Я велел Даффи держать ухо востро, а сам принялся праздно шататься среди городской публики. Толпа в основном состояла из местных, но были в ней и так называемые искатели приключений — туристы, всеми правдами и неправдами выторговывающие своим персонажам побольше умений ради того, чтоб потом целый месяц торчать в трактире или, хуже того, хвататься за любую работу, что им предложат. Ещё среди собравшихся было несколько детей, поверх голов плавала пара шлемов стражников, а вот людей Храма вроде бы не осталось — и хорошо, мне меньше работы как бодигарду... Да и как посудить, какой из меня бодигард?
Я встал между религиозного вида старухами и весёлыми молодчиками, о чём-то гадко хихикающими, и стал, улыбаясь, смотреть, как Димеона страстно кому-то что-то доказывает, совершенно не замечая того, что её по-прежнему никто не слушает.

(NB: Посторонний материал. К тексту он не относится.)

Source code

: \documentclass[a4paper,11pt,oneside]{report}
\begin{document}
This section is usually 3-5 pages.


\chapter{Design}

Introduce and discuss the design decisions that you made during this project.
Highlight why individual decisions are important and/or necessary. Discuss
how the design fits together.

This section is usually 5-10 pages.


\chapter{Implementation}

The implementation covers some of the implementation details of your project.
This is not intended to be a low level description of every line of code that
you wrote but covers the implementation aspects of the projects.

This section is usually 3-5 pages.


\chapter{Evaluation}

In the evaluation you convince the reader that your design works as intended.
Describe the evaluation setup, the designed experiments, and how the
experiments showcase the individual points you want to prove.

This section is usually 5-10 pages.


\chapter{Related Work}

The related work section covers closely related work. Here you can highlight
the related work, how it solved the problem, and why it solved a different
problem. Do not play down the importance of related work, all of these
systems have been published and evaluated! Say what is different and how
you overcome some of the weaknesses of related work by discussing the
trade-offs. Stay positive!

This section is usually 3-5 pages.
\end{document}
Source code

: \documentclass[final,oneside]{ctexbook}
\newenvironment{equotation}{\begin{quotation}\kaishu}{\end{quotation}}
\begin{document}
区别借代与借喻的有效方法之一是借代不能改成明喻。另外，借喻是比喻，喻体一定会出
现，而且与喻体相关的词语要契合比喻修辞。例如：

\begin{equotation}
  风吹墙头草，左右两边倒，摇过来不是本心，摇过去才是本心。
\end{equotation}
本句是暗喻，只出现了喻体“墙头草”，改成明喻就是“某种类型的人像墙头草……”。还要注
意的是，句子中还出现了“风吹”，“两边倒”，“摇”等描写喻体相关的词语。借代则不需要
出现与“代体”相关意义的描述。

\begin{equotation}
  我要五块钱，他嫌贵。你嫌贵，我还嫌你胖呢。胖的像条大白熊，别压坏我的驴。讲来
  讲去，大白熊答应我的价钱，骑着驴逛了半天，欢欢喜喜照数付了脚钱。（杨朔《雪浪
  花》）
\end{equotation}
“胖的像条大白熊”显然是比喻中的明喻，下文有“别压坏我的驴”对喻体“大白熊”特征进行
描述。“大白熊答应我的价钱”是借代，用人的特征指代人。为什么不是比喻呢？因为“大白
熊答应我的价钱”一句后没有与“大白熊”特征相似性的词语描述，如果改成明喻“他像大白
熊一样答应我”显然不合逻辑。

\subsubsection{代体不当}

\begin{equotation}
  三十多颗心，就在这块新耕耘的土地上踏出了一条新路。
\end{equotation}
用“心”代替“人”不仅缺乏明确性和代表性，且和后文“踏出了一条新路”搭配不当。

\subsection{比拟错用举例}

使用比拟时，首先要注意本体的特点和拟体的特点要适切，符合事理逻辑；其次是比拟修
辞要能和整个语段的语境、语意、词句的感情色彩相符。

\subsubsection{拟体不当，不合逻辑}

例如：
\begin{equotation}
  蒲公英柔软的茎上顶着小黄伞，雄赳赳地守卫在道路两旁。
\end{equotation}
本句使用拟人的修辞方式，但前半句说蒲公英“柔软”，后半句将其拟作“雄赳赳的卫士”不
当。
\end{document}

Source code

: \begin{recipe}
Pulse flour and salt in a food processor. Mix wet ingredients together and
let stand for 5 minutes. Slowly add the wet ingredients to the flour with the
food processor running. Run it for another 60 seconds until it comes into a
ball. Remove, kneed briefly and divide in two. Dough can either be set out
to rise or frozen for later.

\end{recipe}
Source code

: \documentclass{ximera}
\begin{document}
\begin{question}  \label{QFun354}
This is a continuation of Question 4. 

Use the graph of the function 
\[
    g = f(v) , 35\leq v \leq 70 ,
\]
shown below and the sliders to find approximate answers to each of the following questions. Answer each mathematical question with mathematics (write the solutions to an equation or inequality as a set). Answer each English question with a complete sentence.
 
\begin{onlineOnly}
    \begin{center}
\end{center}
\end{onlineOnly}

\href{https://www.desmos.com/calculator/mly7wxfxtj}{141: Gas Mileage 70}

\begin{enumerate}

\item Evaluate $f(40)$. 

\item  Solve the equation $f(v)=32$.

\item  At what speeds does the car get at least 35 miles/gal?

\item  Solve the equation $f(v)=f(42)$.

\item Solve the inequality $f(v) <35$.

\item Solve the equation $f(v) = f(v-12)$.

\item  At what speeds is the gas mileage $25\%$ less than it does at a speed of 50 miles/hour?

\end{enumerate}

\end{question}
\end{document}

В самом деле, телохранитель из меня никакой: на месте спокойно стоять не могу, а вместо того, чтоб следить за ситуацией да пресекать на корню все попытки самоуправства, ломаю голову над глобальными вопросами... Вот, например: почему все доморощенные пророки считают, что пылкостью речи и яркостью жестов можно чего-то добиться? И ладно бы, если б это происходило в древние времена, когда люди не видели ни телевизора, ни света белого, но уж сейчас-то хватает не только хлеба и зрелищ, но и литературы на тему того, как себя получше подать. Даже если представить, что читать такое пророку по каким-то причинам нельзя — скажем, иноверческий дух развивает — так ведь можно хотя бы позаимствовать кое-какие приёмы у коммерчески успешных предшественников! Их ведь было немало: Магомет, Аристотель, Коперник... Иисус, наконец. Что-то я не могу представить себе Иисуса, стоящего посреди площади и долдонящего на чём свет стоит про отца небесного, когда люди вокруг откровенно над ним потешаются. Иисус, сколько я себе представляю, подошёл бы поближе, посмеялся бы сам, а потом бы такое сказал, чтобы люди животики надорвали, а после, по пути домой уже, поняли бы, что над собою смеялись, только поздно бы было... Хотя это, наверное, высший уже пилотаж — на такое и Аполлон Артамонович не всегда способен, а ведь нам с Димеоной до него как до Луны пешком, это точно.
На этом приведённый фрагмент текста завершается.